Metadata-Version: 2.1
Name: hmm-profile
Version: 0.0.1
Summary: Hidden Markov Model profile tools (reader/writer/data structures)
Home-page: https://github.com/Behoston/hmm_profile
Author: Behoston
Author-email: mlegiecki@gmail.com
License: MIT
Platform: any
Classifier: Development Status :: 2 - Pre-Alpha
Classifier: Environment :: Other Environment
Classifier: Intended Audience :: Education
Classifier: Intended Audience :: Developers
Classifier: License :: OSI Approved :: MIT License
Classifier: Natural Language :: English
Classifier: Operating System :: OS Independent
Classifier: Programming Language :: Python
Classifier: Programming Language :: Python :: 3
Classifier: Programming Language :: Python :: 3.6
Classifier: Programming Language :: Python :: 3.7
Classifier: Programming Language :: Python :: 3.8
Classifier: Topic :: Education
Classifier: Topic :: Software Development :: Libraries :: Python Modules
Classifier: Topic :: Scientific/Engineering :: Bio-Informatics
Classifier: Topic :: Software Development
Classifier: Typing :: Typed
Requires-Python: >=3.6
Description-Content-Type: text/markdown

# HMM_profile

[![License: MIT](https://img.shields.io/badge/License-MIT-green.svg)](./LICENSE)
[![Actions Status](https://github.com/Behoston/hmm_profile/workflows/Test/badge.svg)](https://github.com/Behoston/hmm_profile/actions?query=workflow%3ATest)

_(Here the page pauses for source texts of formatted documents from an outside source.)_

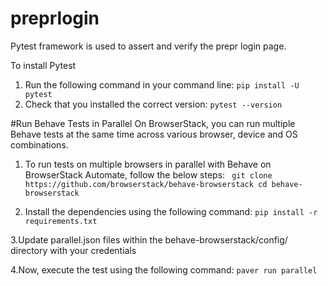 # preprlogin
Pytest framework is used to assert and verify the prepr login page.

To install Pytest
1. Run the following command in your command line:
`pip install -U pytest`
2. Check that you installed the correct version:
`pytest --version`

#Run Behave Tests in Parallel
On BrowserStack, you can run multiple Behave tests at the same time across various browser, device and OS combinations.

1. To run tests on multiple browsers in parallel with Behave on BrowserStack Automate, follow the below steps:
` git clone https://github.com/browserstack/behave-browserstack
 cd behave-browserstack`
 
2. Install the dependencies using the following command:
`pip install -r requirements.txt`

3.Update parallel.json files within the behave-browserstack/config/ directory with your credentials

4.Now, execute the test using the following command:
`paver run parallel`
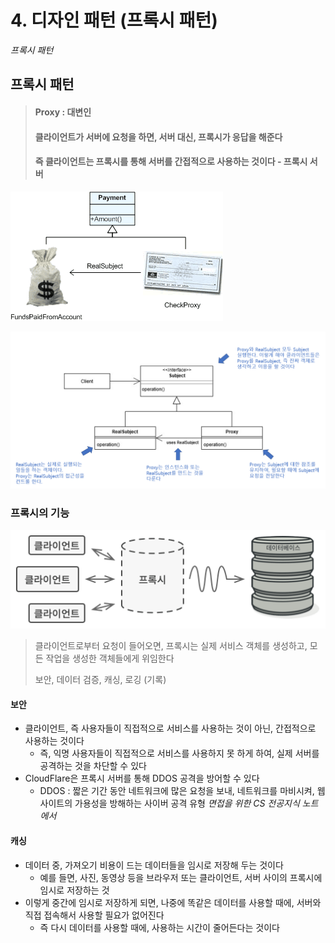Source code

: # 4. 디자인 패턴 (프록시 패턴)

*프록시 패턴*



## 프록시 패턴

> #### Proxy : 대변인
>
> #### 클라이언트가 서버에 요청을 하면, 서버 대신, 프록시가 응답을 해준다
>
> #### 즉 클라이언트는 프록시를 통해 서버를 간접적으로 사용하는 것이다 - 프록시 서버



![ProxyPattern_example1](4_디자인_패턴과_프로그래밍_패러다임.assets/ProxyPattern_example1.gif)



![image-20230217100300473](4_디자인_패턴과_프로그래밍_패러다임.assets/image-20230217100300473.png)



### 프록시의 기능

![solution-ko](4_디자인_패턴과_프로그래밍_패러다임.assets/solution-ko.png)

> 클라이언트로부터 요청이 들어오면, 프록시는 실제 서비스 객체를 생성하고, 모든 작업을 생성한 객체들에게 위임한다
>
> 보안, 데이터 검증, 캐싱, 로깅 (기록)



#### 보안

- 클라이언트, 즉 사용자들이 직접적으로 서비스를 사용하는 것이 아닌, 간접적으로 사용하는 것이다
  - 즉, 익명 사용자들이 직접적으로 서비스를 사용하지 못 하게 하여, 실제 서버를 공격하는 것을 차단할 수 있다
- CloudFlare은 프록시 서버를 통해 DDOS 공격을 방어할 수 있다
  - DDOS : 짧은 기간 동안 네트워크에 많은 요청을 보내, 네트워크를 마비시켜, 웹 사이트의 가용성을 방해하는 사이버 공격 유형 *면접을 위한 CS 전공지식 노트에서*



#### 캐싱

- 데이터 중, 가져오기 비용이 드는 데이터들을 임시로 저장해 두는 것이다
  - 예를 들면, 사진, 동영상 등을 브라우저 또는 클라이언트, 서버 사이의 프록시에 임시로 저장하는 것
- 이렇게 중간에 임시로 저장하게 되면, 나중에 똑같은 데이터를 사용할 때에, 서버와 직접 접속해서 사용할 필요가 없어진다
  - 즉 다시 데이터를 사용할 때에, 사용하는 시간이 줄어든다는 것이다





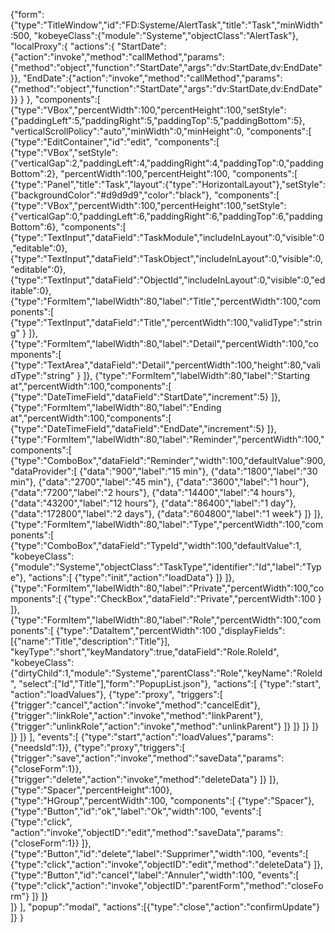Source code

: {"form":{"type":"TitleWindow","id":"FD:Systeme/AlertTask","title":"Task","minWidth":500,
"kobeyeClass":{"module":"Systeme","objectClass":"AlertTask"},
"localProxy":{
	"actions":{
		"StartDate":{"action":"invoke","method":"callMethod","params":{"method":"object","function":"StartDate","args":"dv:StartDate,dv:EndDate"}},
		"EndDate":{"action":"invoke","method":"callMethod","params":{"method":"object","function":"StartDate","args":"dv:StartDate,dv:EndDate"}}
	}
},
"components":[
	{"type":"VBox","percentWidth":100,"percentHeight":100,"setStyle":{"paddingLeft":5,"paddingRight":5,"paddingTop":5,"paddingBottom":5},
	"verticalScrollPolicy":"auto","minWidth":0,"minHeight":0,
	"components":[
		{"type":"EditContainer","id":"edit",
		"components":[
			{"type":"VBox","setStyle":{"verticalGap":2,"paddingLeft":4,"paddingRight":4,"paddingTop":0,"paddingBottom":2},
			"percentWidth":100,"percentHeight":100,
			"components":[
				{"type":"Panel","title":"Task","layout":{"type":"HorizontalLayout"},"setStyle":{"backgroundColor":"#d9d9d9","color":"black"},
				"components":[
					{"type":"VBox","percentWidth":100,"percentHeight":100,"setStyle":{"verticalGap":0,"paddingLeft":6,"paddingRight":6,"paddingTop":6,"paddingBottom":6},
					"components":[	
						{"type":"TextInput","dataField":"TaskModule","includeInLayout":0,"visible":0,"editable":0},
						{"type":"TextInput","dataField":"TaskObject","includeInLayout":0,"visible":0,"editable":0},
						{"type":"TextInput","dataField":"ObjectId","includeInLayout":0,"visible":0,"editable":0},
						{"type":"FormItem","labelWidth":80,"label":"Title","percentWidth":100,"components":[
							{"type":"TextInput","dataField":"Title","percentWidth":100,"validType":"string" }
						]},
						{"type":"FormItem","labelWidth":80,"label":"Detail","percentWidth":100,"components":[
							{"type":"TextArea","dataField":"Detail","percentWidth":100,"height":80,"validType":"string" }
						]},
						{"type":"FormItem","labelWidth":80,"label":"Starting at","percentWidth":100,"components":[
							{"type":"DateTimeField","dataField":"StartDate","increment":5}
						]},
						{"type":"FormItem","labelWidth":80,"label":"Ending at","percentWidth":100,"components":[
							{"type":"DateTimeField","dataField":"EndDate","increment":5}
						]},
						{"type":"FormItem","labelWidth":80,"label":"Reminder","percentWidth":100,"components":[
							{"type":"ComboBox","dataField":"Reminder","width":100,"defaultValue":900,
							"dataProvider":[
								{"data":"900","label":"15 min"},
								{"data":"1800","label":"30 min"},
								{"data":"2700","label":"45 min"},
								{"data":"3600","label":"1 hour"},
								{"data":"7200","label":"2 hours"},
								{"data":"14400","label":"4 hours"},
								{"data":"43200","label":"12 hours"},
								{"data":"86400","label":"1 day"},
								{"data":"172800","label":"2 days"},
								{"data":"604800","label":"1 week"}
							]}
						]},
						{"type":"FormItem","labelWidth":80,"label":"Type","percentWidth":100,"components":[
							{"type":"ComboBox","dataField":"TypeId","width":100,"defaultValue":1,
							"kobeyeClass":{"module":"Systeme","objectClass":"TaskType","identifier":"Id","label":"Type"},
							"actions":[
								{"type":"init","action":"loadData"}
							]}
						]},
						{"type":"FormItem","labelWidth":80,"label":"Private","percentWidth":100,"components":[
							{"type":"CheckBox","dataField":"Private","percentWidth":100 }
						]},
						{"type":"FormItem","labelWidth":80,"label":"Role","percentWidth":100,"components":[
							{"type":"DataItem","percentWidth":100 ,"displayFields":[{"name":"Title","description":"Title"}],
							"keyType":"short","keyMandatory":true,"dataField":"Role.RoleId",
							"kobeyeClass":{"dirtyChild":1,"module":"Systeme","parentClass":"Role","keyName":"RoleId",
							"select":["Id","Title"],"form":"PopupList.json"},
							"actions":[
								{"type":"start", "action":"loadValues"},
								{"type":"proxy", "triggers":[
									{"trigger":"cancel","action":"invoke","method":"cancelEdit"},
									{"trigger":"linkRole","action":"invoke","method":"linkParent"},
									{"trigger":"unlinkRole","action":"invoke","method":"unlinkParent"}
								]}
							]}
						]}
					]}
				]}
			]}
		],
		"events":[
			{"type":"start","action":"loadValues","params":{"needsId":1}},
			{"type":"proxy","triggers":[
				{"trigger":"save","action":"invoke","method":"saveData","params":{"closeForm":1}},
				{"trigger":"delete","action":"invoke","method":"deleteData"}
			]}
		]},
		{"type":"Spacer","percentHeight":100},
		{"type":"HGroup","percentWidth":100,
		"components":[
			{"type":"Spacer"},
			{"type":"Button","id":"ok","label":"Ok","width":100,
			"events":[
				{"type":"click", "action":"invoke","objectID":"edit","method":"saveData","params":{"closeForm":1}}
			]},
			{"type":"Button","id":"delete","label":"Supprimer","width":100,
			"events":[
				{"type":"click","action":"invoke","objectID":"edit","method":"deleteData"}
			]},
			{"type":"Button","id":"cancel","label":"Annuler","width":100,
			"events":[
				{"type":"click","action":"invoke","objectID":"parentForm","method":"closeForm"}
			]}
		]}		
	]}
],
"popup":"modal",
"actions":[{"type":"close","action":"confirmUpdate"}
]}
}
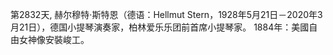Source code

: 第2832天,  赫尔穆特·斯特恩（德语：Hellmut Stern，1928年5月21日－2020年3月21日），德国小提琴演奏家，柏林爱乐乐团前首席小提琴家。
1884年：美國自由女神像安裝峻工。
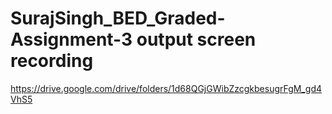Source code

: # SurajSingh_BED_Graded-Assignment-3 output screen recording
https://drive.google.com/drive/folders/1d68QGjGWibZzcgkbesugrFgM_gd4VhS5
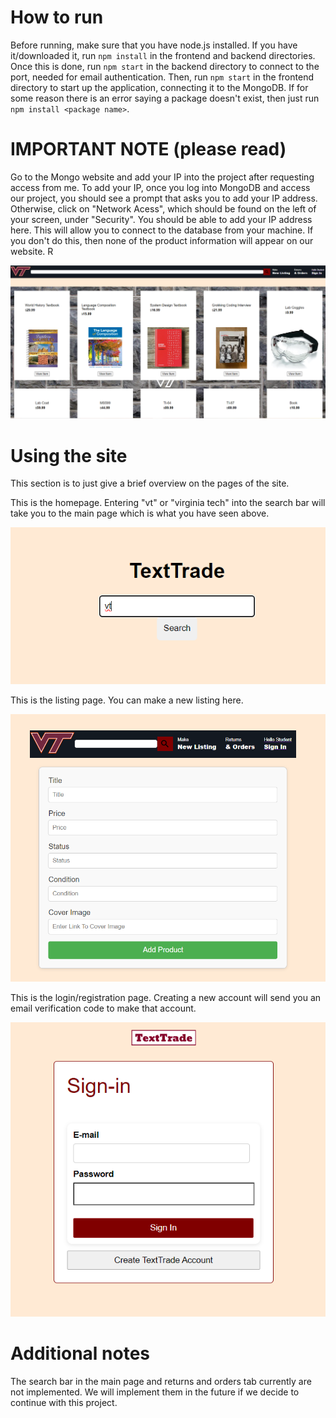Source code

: # How to run<br>
Before running, make sure that you have node.js installed. If you have it/downloaded it, run `npm install` in the frontend and backend directories. Once this is done, run `npm start` in the backend directory to connect to the port, needed for email authentication. Then, run `npm start` in the frontend directory to start up the application, connecting it to the MongoDB. If for some reason there is an error saying a package doesn't exist, then just run `npm install <package name>`. 

# IMPORTANT NOTE (please read)<br>
Go to the Mongo website and add your IP into the project after requesting access from me. To add your IP, once you log into MongoDB and access our project, you should see a prompt that asks you to add your IP address. Otherwise, click on "Network Acess", which should be found on the left of your screen, under "Security". You should be able to add your IP address here. This will allow you to connect to the database from your machine. If you don't do this, then none of the product information will appear on our website. R

![alt text](mainpage.png)

# Using the site<br>
This section is to just give a brief overview on the pages of the site.

This is the homepage. Entering "vt" or "virginia tech" into the search bar will take you to the main page which is what you have seen above.

![alt text](homepage.png)

This is the listing page. You can make a new listing here.

![alt text](listing.png)

This is the login/registration page. Creating a new account will send you an email verification code to make that account. 

![alt text](login.png)

# Additional notes<br>
The search bar in the main page and returns and orders tab currently are not implemented. We will implement them in the future if we decide to continue with this project. 
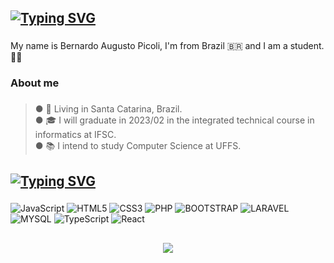 <h2><a href="https://git.io/typing-svg"><img src="https://readme-typing-svg.demolab.com?font=Fira+Code&pause=1000&vCenter=true&width=435&height=30&lines=%F0%9F%91%8B+Hi+There+%F0%9F%91%8B" alt="Typing SVG" /></a></h2>

###

<p align="left">My name is Bernardo Augusto Picoli, I'm from Brazil 🇧🇷 and I am a student. 👨‍💻</p>

###

<h3 align="left">About me</h3>

###

<blockquote><p align="left">● 📍  Living in Santa Catarina, Brazil.<br>● 🎓  I will graduate in 2023/02 in the integrated technical course in informatics at IFSC.<br>● 📚   I intend to study Computer Science at UFFS. </p></blockquote>

 ###

<h2><a href="https://git.io/typing-svg"><img src="https://readme-typing-svg.demolab.com?font=Fira+Code&pause=1000&vCenter=true&width=435&height=30&lines=%F0%9F%91%A8%E2%80%8D%F0%9F%92%BB+Worked+With+%F0%9F%91%A8%E2%80%8D%F0%9F%92%BB" alt="Typing SVG" /></a></h2>

###

<div align="left">
  <img alt="JavaScript" src="https://img.shields.io/badge/javascript-%23323330.svg?style=for-the-badge&logo=javascript&logoColor=%23F7DF1E"/>
  <img alt="HTML5" src="https://img.shields.io/badge/html5-%23E34F26.svg?style=for-the-badge&logo=html5&logoColor=white"/> 
  <img alt="CSS3" src="https://img.shields.io/badge/css3-%231572B6.svg?style=for-the-badge&logo=css3&logoColor=white"/>
  <img alt="PHP" src="https://img.shields.io/badge/PHP-777BB4?style=for-the-badge&logo=php&logoColor=white"/>
  <img alt="BOOTSTRAP" src="https://img.shields.io/badge/Bootstrap-563D7C?style=for-the-badge&logo=bootstrap&logoColor=white"/>
  <img alt="LARAVEL" src="https://img.shields.io/badge/Laravel-FF2D20?style=for-the-badge&logo=laravel&logoColor=white"/>
  <img alt="MYSQL" src="https://img.shields.io/badge/MySQL-00000F?style=for-the-badge&logo=mysql&logoColor=white"/>
  <img alt="TypeScript" src="https://img.shields.io/badge/typescript-%23007ACC.svg?style=for-the-badge&logo=typescript&logoColor=white"/>
  <img alt="React" src="https://img.shields.io/badge/react-%2320232a.svg?style=for-the-badge&logo=react&logoColor=%2361DAFB"/>
</div>


<h2 align="left"></h2>

###

<div align="center">
  <img src="https://profile-counter.glitch.me/Picolii/count.svg?"  />
</div>

###

<h2 align="left"></h2>

###


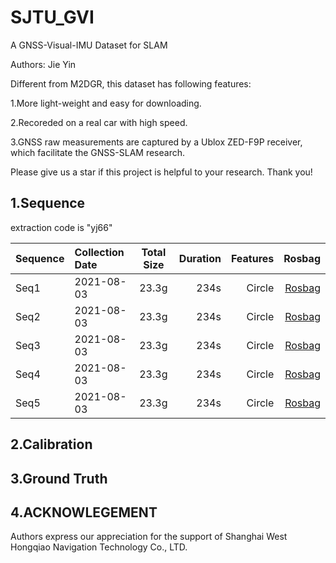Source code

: # SJTU_GVI
A GNSS-Visual-IMU Dataset for SLAM

Authors: Jie Yin

Different from M2DGR, this dataset has following features:

1.More light-weight and easy for downloading.

2.Recoreded on a real car with high speed.

3.GNSS raw measurements are captured by a Ublox ZED-F9P receiver, which facilitate the GNSS-SLAM research.

Please give us a star if this project is helpful to your research. Thank you!

## 1.Sequence 
extraction code is "yj66"


Sequence|Collection Date|Total Size|Duration|Features|Rosbag
--|:--|:--:|--:|--:|--:
Seq1|2021-08-03|23.3g|234s|Circle|[Rosbag](https://pan.baidu.com/s/1qoFsvOUyJCf7xi6KHBBoCQ)
Seq2|2021-08-03|23.3g|234s|Circle|[Rosbag](https://pan.baidu.com/s/15usabuNPmlmC_S4cQsGIYg)
Seq3|2021-08-03|23.3g|234s|Circle|[Rosbag](https://pan.baidu.com/s/1AfoDweqbo89PDl6ef0mYZA)
Seq4|2021-08-03|23.3g|234s|Circle|[Rosbag](https://pan.baidu.com/s/1uc6RLjXhjs15g7Czg_JTDA)
Seq5|2021-08-03|23.3g|234s|Circle|[Rosbag](https://pan.baidu.com/s/1vlE16qNDnV4C2i-cfg6NVQ)
## 2.Calibration

## 3.Ground Truth

## 4.ACKNOWLEGEMENT
Authors express our appreciation for the support of Shanghai West Hongqiao Navigation Technology Co., LTD.
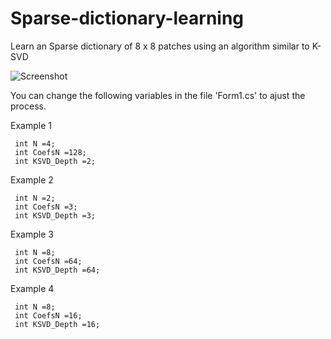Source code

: # Sparse-dictionary-learning
Learn an Sparse dictionary of 8 x 8 patches using an algorithm similar to K-SVD

![Screenshot](https://github.com/PieterBoots/Sparse-dictionary-learning/edit/master/screenshot.jpg)

You can change the following variables in the file 'Form1.cs' to ajust the process.

Example 1

     int N =4;
     int CoefsN =128;
     int KSVD_Depth =2;

Example 2

     int N =2;
     int CoefsN =3;
     int KSVD_Depth =3;
     
Example 3

     int N =8;
     int CoefsN =64;
     int KSVD_Depth =64;     
     
Example 4

     int N =8;
     int CoefsN =16;
     int KSVD_Depth =16;      
     
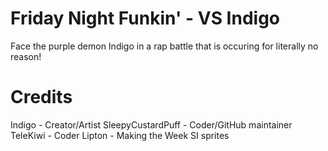 # Friday Night Funkin' - VS Indigo
Face the purple demon Indigo in a rap battle that is occuring for literally no reason!
# Credits
Indigo - Creator/Artist
SleepyCustardPuff - Coder/GitHub maintainer
TeleKiwi - Coder
Lipton - Making the Week SI sprites
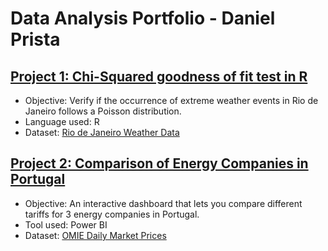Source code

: # Data Analysis Portfolio - Daniel Prista

## <a href="https://www.kaggle.com/code/danielprista/gof-test-for-extreme-weather-events/" target="_blank">Project 1: Chi-Squared goodness of fit test in R</a>
- Objective: Verify if the occurrence of extreme weather events in Rio de Janeiro follows a Poisson distribution.
- Language used: R
- Dataset: [Rio de Janeiro Weather Data](https://www.kaggle.com/datasets/danielprista/rjweather)


## <a href="[https://www.kaggle.com/code/danielprista/gof-test-for-extreme-weather-events/](https://app.powerbi.com/view?r=eyJrIjoiZmY2ZDUwNTctZjkzZS00YmNmLWE3MjItYzliYjE4OWUzYWJlIiwidCI6ImMxMjhjMDRlLWNmZTItNDgxMS1hMzFiLWNjNzhjMGMwNzA3MSIsImMiOjl9)" target="_blank">Project 2: Comparison of Energy Companies in Portugal</a>
- Objective: An interactive dashboard that lets you compare different tariffs for 3 energy companies in Portugal.
- Tool used: Power BI
- Dataset: [OMIE Daily Market Prices](https://www.omie.es/sites/default/files/dados/NUEVA_SECCION/INT_PBC_EV_H_ACUM.TXT)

Hidden Markov Model profile toolkit. 

Written in the base of [HMMER User's Guide](http://eddylab.org/software/hmmer3/3.1b2/Userguide.pdf).


## Usage

With my package you can read and write hmm profile files.
It's easy to use and easy to read - the best documentation is a well-written code itself,
so don't be scared about reading source code.

I decided to use an already opened file as a function parameter,
due to file can come from different places, not only local drive.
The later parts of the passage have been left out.